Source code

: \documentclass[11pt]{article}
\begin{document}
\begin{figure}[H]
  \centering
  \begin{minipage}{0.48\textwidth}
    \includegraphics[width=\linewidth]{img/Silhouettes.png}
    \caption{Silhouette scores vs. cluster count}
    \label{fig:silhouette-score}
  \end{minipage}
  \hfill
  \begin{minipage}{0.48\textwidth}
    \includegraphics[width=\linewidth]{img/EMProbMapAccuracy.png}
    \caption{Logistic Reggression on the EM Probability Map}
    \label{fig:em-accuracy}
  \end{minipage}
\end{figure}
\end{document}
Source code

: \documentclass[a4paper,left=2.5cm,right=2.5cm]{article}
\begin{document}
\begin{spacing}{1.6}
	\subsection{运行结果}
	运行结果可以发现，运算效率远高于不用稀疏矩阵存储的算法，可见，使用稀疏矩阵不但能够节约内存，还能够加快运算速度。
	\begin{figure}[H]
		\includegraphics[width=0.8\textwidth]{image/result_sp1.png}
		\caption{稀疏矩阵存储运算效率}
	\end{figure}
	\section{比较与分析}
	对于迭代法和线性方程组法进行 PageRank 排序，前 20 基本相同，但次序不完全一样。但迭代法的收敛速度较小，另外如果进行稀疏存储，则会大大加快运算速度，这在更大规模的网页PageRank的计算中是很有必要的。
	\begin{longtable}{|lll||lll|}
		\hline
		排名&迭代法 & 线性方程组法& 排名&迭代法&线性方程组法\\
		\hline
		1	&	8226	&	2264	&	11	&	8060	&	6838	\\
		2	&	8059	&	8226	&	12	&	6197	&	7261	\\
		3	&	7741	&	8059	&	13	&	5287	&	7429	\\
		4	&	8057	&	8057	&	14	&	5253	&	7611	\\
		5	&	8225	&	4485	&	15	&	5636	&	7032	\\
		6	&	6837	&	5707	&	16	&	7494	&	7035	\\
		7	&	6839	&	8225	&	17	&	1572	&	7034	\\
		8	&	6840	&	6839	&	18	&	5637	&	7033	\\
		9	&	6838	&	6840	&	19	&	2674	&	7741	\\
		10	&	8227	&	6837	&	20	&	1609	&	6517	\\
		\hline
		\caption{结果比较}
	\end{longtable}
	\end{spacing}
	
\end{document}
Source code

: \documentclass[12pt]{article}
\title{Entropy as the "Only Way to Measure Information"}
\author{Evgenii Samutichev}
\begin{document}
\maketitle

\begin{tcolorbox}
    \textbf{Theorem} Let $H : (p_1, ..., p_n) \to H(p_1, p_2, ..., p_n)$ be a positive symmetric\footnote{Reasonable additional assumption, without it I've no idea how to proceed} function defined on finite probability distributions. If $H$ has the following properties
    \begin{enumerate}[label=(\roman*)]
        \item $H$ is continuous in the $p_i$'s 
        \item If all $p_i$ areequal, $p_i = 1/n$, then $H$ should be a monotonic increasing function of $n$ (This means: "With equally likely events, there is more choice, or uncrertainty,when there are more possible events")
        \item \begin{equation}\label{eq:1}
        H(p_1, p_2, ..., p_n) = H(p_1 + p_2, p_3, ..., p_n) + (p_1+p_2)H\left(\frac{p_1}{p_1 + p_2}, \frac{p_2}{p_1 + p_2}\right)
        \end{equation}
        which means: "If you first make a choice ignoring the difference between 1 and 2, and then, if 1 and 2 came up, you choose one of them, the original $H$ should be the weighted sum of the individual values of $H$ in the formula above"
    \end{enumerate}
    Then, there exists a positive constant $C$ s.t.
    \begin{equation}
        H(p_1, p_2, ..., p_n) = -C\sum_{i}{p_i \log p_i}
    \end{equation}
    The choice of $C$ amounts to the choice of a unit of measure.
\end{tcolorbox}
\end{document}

——

* [Problem]: Could you copy out all of the records above exactly?

* [Output]:
Source code

: \documentclass[11pt]{article}
\begin{document}
\begin{figure}[H]
  \centering
  \begin{minipage}{0.48\textwidth}
    \includegraphics[width=\linewidth]{img/Silhouettes.png}
    \caption{Silhouette scores vs. cluster count}
    \label{fig:silhouette-score}
  \end{minipage}
  \hfill
  \begin{minipage}{0.48\textwidth}
    \includegraphics[width=\linewidth]{img/EMProbMapAccuracy.png}
    \caption{Logistic Reggression on the EM Probability Map}
    \label{fig:em-accuracy}
  \end{minipage}
\end{figure}
\end{document}
Source code

: \documentclass[a4paper,left=2.5cm,right=2.5cm]{article}
\begin{document}
\begin{spacing}{1.6}
	\subsection{运行结果}
	运行结果可以发现，运算效率远高于不用稀疏矩阵存储的算法，可见，使用稀疏矩阵不但能够节约内存，还能够加快运算速度。
	\begin{figure}[H]
		\includegraphics[width=0.8\textwidth]{image/result_sp1.png}
		\caption{稀疏矩阵存储运算效率}
	\end{figure}
	\section{比较与分析}
	对于迭代法和线性方程组法进行 PageRank 排序，前 20 基本相同，但次序不完全一样。但迭代法的收敛速度较小，另外如果进行稀疏存储，则会大大加快运算速度，这在更大规模的网页PageRank的计算中是很有必要的。
	\begin{longtable}{|lll||lll|}
		\hline
		排名&迭代法 & 线性方程组法& 排名&迭代法&线性方程组法\\
		\hline
		1	&	8226	&	2264	&	11	&	8060	&	6838	\\
		2	&	8059	&	8226	&	12	&	6197	&	7261	\\
		3	&	7741	&	8059	&	13	&	5287	&	7429	\\
		4	&	8057	&	8057	&	14	&	5253	&	7611	\\
		5	&	8225	&	4485	&	15	&	5636	&	7032	\\
		6	&	6837	&	5707	&	16	&	7494	&	7035	\\
		7	&	6839	&	8225	&	17	&	1572	&	7034	\\
		8	&	6840	&	6839	&	18	&	5637	&	7033	\\
		9	&	6838	&	6840	&	19	&	2674	&	7741	\\
		10	&	8227	&	6837	&	20	&	1609	&	6517	\\
		\hline
		\caption{结果比较}
	\end{longtable}
	\end{spacing}
	
\end{document}
Source code

: \documentclass[12pt]{article}
\title{Entropy as the "Only Way to Measure Information"}
\author{Evgenii Samutichev}
\begin{document}
\maketitle

\begin{tcolorbox}
    \textbf{Theorem} Let $H : (p_1, ..., p_n) \to H(p_1, p_2, ..., p_n)$ be a positive symmetric\footnote{Reasonable additional assumption, without it I've no idea how to proceed} function defined on finite probability distributions. If $H$ has the following properties
    \begin{enumerate}[label=(\roman*)]
        \item $H$ is continuous in the $p_i$'s 
        \item If all $p_i$ areequal, $p_i = 1/n$, then $H$ should be a monotonic increasing function of $n$ (This means: "With equally likely events, there is more choice, or uncrertainty,when there are more possible events")
        \item \begin{equation}\label{eq:1}
        H(p_1, p_2, ..., p_n) = H(p_1 + p_2, p_3, ..., p_n) + (p_1+p_2)H\left(\frac{p_1}{p_1 + p_2}, \frac{p_2}{p_1 + p_2}\right)
        \end{equation}
        which means: "If you first make a choice ignoring the difference between 1 and 2, and then, if 1 and 2 came up, you choose one of them, the original $H$ should be the weighted sum of the individual values of $H$ in the formula above"
    \end{enumerate}
    Then, there exists a positive constant $C$ s.t.
    \begin{equation}
        H(p_1, p_2, ..., p_n) = -C\sum_{i}{p_i \log p_i}
    \end{equation}
    The choice of $C$ amounts to the choice of a unit of measure.
\end{tcolorbox}
\end{document}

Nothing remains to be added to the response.